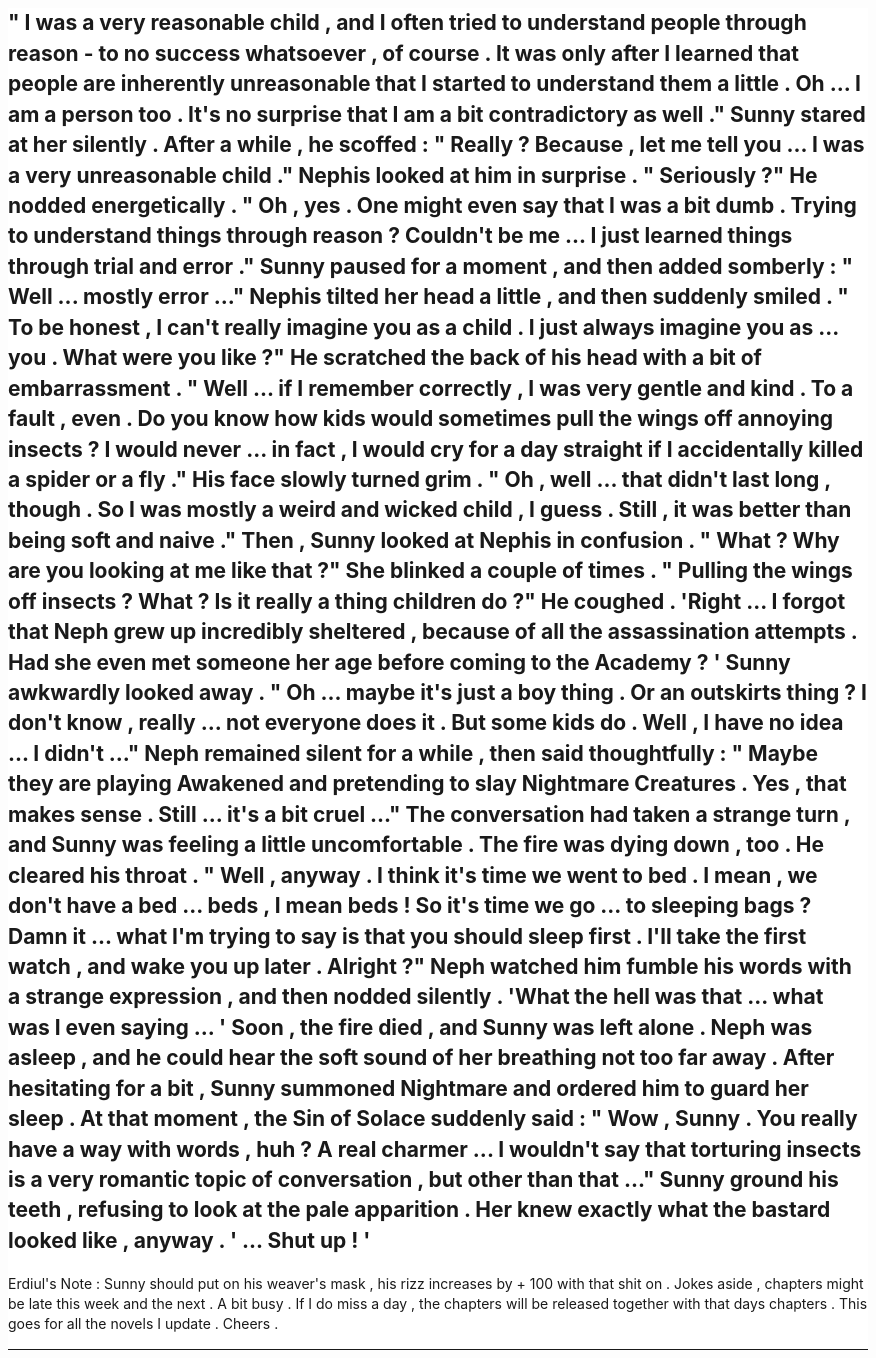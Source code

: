 " I was a very reasonable child , and I often tried to understand people through reason - to no success whatsoever , of course . It was only after I learned that people are inherently unreasonable that I started to understand them a little . Oh ... I am a person too . It's no surprise that I am a bit contradictory as well ."
Sunny stared at her silently . After a while , he scoffed :
" Really ? Because , let me tell you ... I was a very unreasonable child ."
Nephis looked at him in surprise .
" Seriously ?"
He nodded energetically .
" Oh , yes . One might even say that I was a bit dumb . Trying to understand things through reason ? Couldn't be me ... I just learned things through trial and error ."
Sunny paused for a moment , and then added somberly :
" Well ... mostly error ..."
Nephis tilted her head a little , and then suddenly smiled .
" To be honest , I can't really imagine you as a child . I just always imagine you as ... you . What were you like ?"
He scratched the back of his head with a bit of embarrassment .
" Well ... if I remember correctly , I was very gentle and kind . To a fault , even . Do you know how kids would sometimes pull the wings off annoying insects ? I would never ... in fact , I would cry for a day straight if I accidentally killed a spider or a fly ."
His face slowly turned grim .
" Oh , well ... that didn't last long , though . So I was mostly a weird and wicked child , I guess . Still , it was better than being soft and naive ."
Then , Sunny looked at Nephis in confusion .
" What ? Why are you looking at me like that ?"
She blinked a couple of times .
" Pulling the wings off insects ? What ? Is it really a thing children do ?"
He coughed .
'Right ... I forgot that Neph grew up incredibly sheltered , because of all the assassination attempts . Had she even met someone her age before coming to the Academy ? '
Sunny awkwardly looked away .
" Oh ... maybe it's just a boy thing . Or an outskirts thing ? I don't know , really ... not everyone does it . But some kids do . Well , I have no idea ... I didn't ..."
Neph remained silent for a while , then said thoughtfully :
" Maybe they are playing Awakened and pretending to slay Nightmare Creatures . Yes , that makes sense . Still ... it's a bit cruel ..."
The conversation had taken a strange turn , and Sunny was feeling a little uncomfortable . The fire was dying down , too .
He cleared his throat .
" Well , anyway . I think it's time we went to bed . I mean , we don't have a bed ... beds , I mean beds ! So it's time we go ... to sleeping bags ? Damn it ... what I'm trying to say is that you should sleep first . I'll take the first watch , and wake you up later . Alright ?"
Neph watched him fumble his words with a strange expression , and then nodded silently .
'What the hell was that ... what was I even saying ... '
Soon , the fire died , and Sunny was left alone .
Neph was asleep , and he could hear the soft sound of her breathing not too far away . After hesitating for a bit , Sunny summoned Nightmare and ordered him to guard her sleep .
At that moment , the Sin of Solace suddenly said :
" Wow , Sunny . You really have a way with words , huh ? A real charmer ... I wouldn't say that torturing insects is a very romantic topic of conversation , but other than that ..."
Sunny ground his teeth , refusing to look at the pale apparition .
Her knew exactly what the bastard looked like , anyway .
' ... Shut up ! '
-----
Erdiul's Note : Sunny should put on his weaver's mask , his rizz increases by + 100 with that shit on . Jokes aside , chapters might be late this week and the next . A bit busy . If I do miss a day , the chapters will be released together with that days chapters . This goes for all the novels I update . Cheers .

---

::::

WHAT TO WORK ON: From the material above, set down exactly the lines starting at the one with "The conversation had" and ending at the one with "He cleared his throat .", end lines included.

RESULT:
The conversation had taken a strange turn , and Sunny was feeling a little uncomfortable . The fire was dying down , too .
He cleared his throat .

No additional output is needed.